我正在使用以下df:
c.sort_values('2005', ascending=False).head(3)
GeoName ComponentName IndustryId IndustryClassification Description 2004 2005 2006 2007 2008 2009 2010 2011 2012 2013 2014
37926 Alabama Real GDP by state 9 213 Support activities for mining 99 98 117 117 115 87 96 95 103 102 (NA)
37951 Alabama Real GDP by state 34 42 Wholesale trade 9898 10613 10952 11034 11075 9722 9765 9703 9600 9884 10199
37932 Alabama Real GDP by state 15 327 Nonmetallic mineral products manufacturing 980 968 940 1084 861 724 714 701 589 641 (NA)
我想在所有年份强制数字:
c['2014'] = pd.to_numeric(c['2014'], errors='coerce')

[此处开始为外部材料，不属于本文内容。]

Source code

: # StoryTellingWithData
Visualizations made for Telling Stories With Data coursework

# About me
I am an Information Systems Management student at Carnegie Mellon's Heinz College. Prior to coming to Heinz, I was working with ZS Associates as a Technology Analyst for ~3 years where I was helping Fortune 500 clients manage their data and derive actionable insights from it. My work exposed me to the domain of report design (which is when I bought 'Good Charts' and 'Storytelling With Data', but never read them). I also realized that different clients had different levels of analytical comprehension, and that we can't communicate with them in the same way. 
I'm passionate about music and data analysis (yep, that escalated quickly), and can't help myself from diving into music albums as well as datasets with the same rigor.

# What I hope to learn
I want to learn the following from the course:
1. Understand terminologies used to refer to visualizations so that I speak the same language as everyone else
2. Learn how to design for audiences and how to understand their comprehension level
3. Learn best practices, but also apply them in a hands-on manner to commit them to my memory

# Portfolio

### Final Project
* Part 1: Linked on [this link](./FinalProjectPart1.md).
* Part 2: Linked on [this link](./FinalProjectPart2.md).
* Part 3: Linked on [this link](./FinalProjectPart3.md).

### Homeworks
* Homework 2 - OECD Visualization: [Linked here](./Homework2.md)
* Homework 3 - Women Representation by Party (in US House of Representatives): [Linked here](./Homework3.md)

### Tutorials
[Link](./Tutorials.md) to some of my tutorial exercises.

有一种简单的方法可以做到这一点,还是我必须全部输入?
答案 0 :(得分:44)
更新:您之后不需要转换价值,在阅读CSV时,您可以在线:
In [165]: df=pd.read_csv(url, index_col=0, na_values=['(NA)']).fillna(0)
In [166]: df.dtypes
Out[166]:
GeoName object
ComponentName object
IndustryId int64
IndustryClassification object
Description object
2004 int64
2005 int64
2006 int64
2007 int64
2008 int64
2009 int64
2010 int64
2011 int64
2012 int64
2013 int64
2014 float64
dtype: object
如果需要将多列转换为数字dtypes - 请使用以下技术:
样本来源DF:
In [271]: df
Out[271]:
id a b c d e f
0 id_3 AAA 6 3 5 8 1
1 id_9 3 7 5 7 3 BBB
2 id_7 4 2 3 5 4 2
3 id_0 7 3 5 7 9 4
4 id_0 2 4 6 4 0 2
In [272]: df.dtypes
Out[272]:
id object
a object
b int64
c int64
d int64
e int64
f object
dtype: object
将所选列转换为数字dtypes:
In [273]: cols = df.columns.drop('id')
In [274]: df[cols] = df[cols].apply(pd.to_numeric, errors='coerce')
In [275]: df
Out[275]:
id a b c d e f
0 id_3 NaN 6 3 5 8 1.0
1 id_9 3.0 7 5 7 3 NaN
2 id_7 4.0 2 3 5 4 2.0
3 id_0 7.0 3 5 7 9 4.0
4 id_0 2.0 4 6 4 0 2.0
In [276]: df.dtypes
Out[276]:
id object
a float64
b int64
c int64
d int64
e int64
f float64
dtype: object
PS如果您想选择所有 string
(object
)列,请使用以下简单技巧:
cols = df.columns[df.dtypes.eq('object')]
答案 1 :(得分:32)
另一种方法是使用apply
,一个班轮:
cols = ['col1', 'col2', 'col3']
data[cols] = data[cols].apply(pd.to_numeric, errors='coerce', axis=1)
答案 2 :(得分:9)
您可以使用:
print df.columns[5:]
Index([u'2004', u'2005', u'2006', u'2007', u'2008', u'2009', u'2010', u'2011',
u'2012', u'2013', u'2014'],
dtype='object')
for col in df.columns[5:]:
df[col] = pd.to_numeric(df[col], errors='coerce')
print df
GeoName ComponentName IndustryId IndustryClassification \
37926 Alabama Real GDP by state 9 213
37951 Alabama Real GDP by state 34 42
37932 Alabama Real GDP by state 15 327
Description 2004 2005 2006 2007 \
37926 Support activities for mining 99 98 117 117
37951 Wholesale trade 9898 10613 10952 11034
37932 Nonmetallic mineral products manufacturing 980 968 940 1084
2008 2009 2010 2011 2012 2013 2014
37926 115 87 96 95 103 102 NaN
37951 11075 9722 9765 9703 9600 9884 10199.0
37932 861 724 714 701 589 641 NaN
filter
的另一个解决方案:
print df.filter(like='20')
2004 2005 2006 2007 2008 2009 2010 2011 2012 2013 2014
37926 99 98 117 117 115 87 96 95 103 102 (NA)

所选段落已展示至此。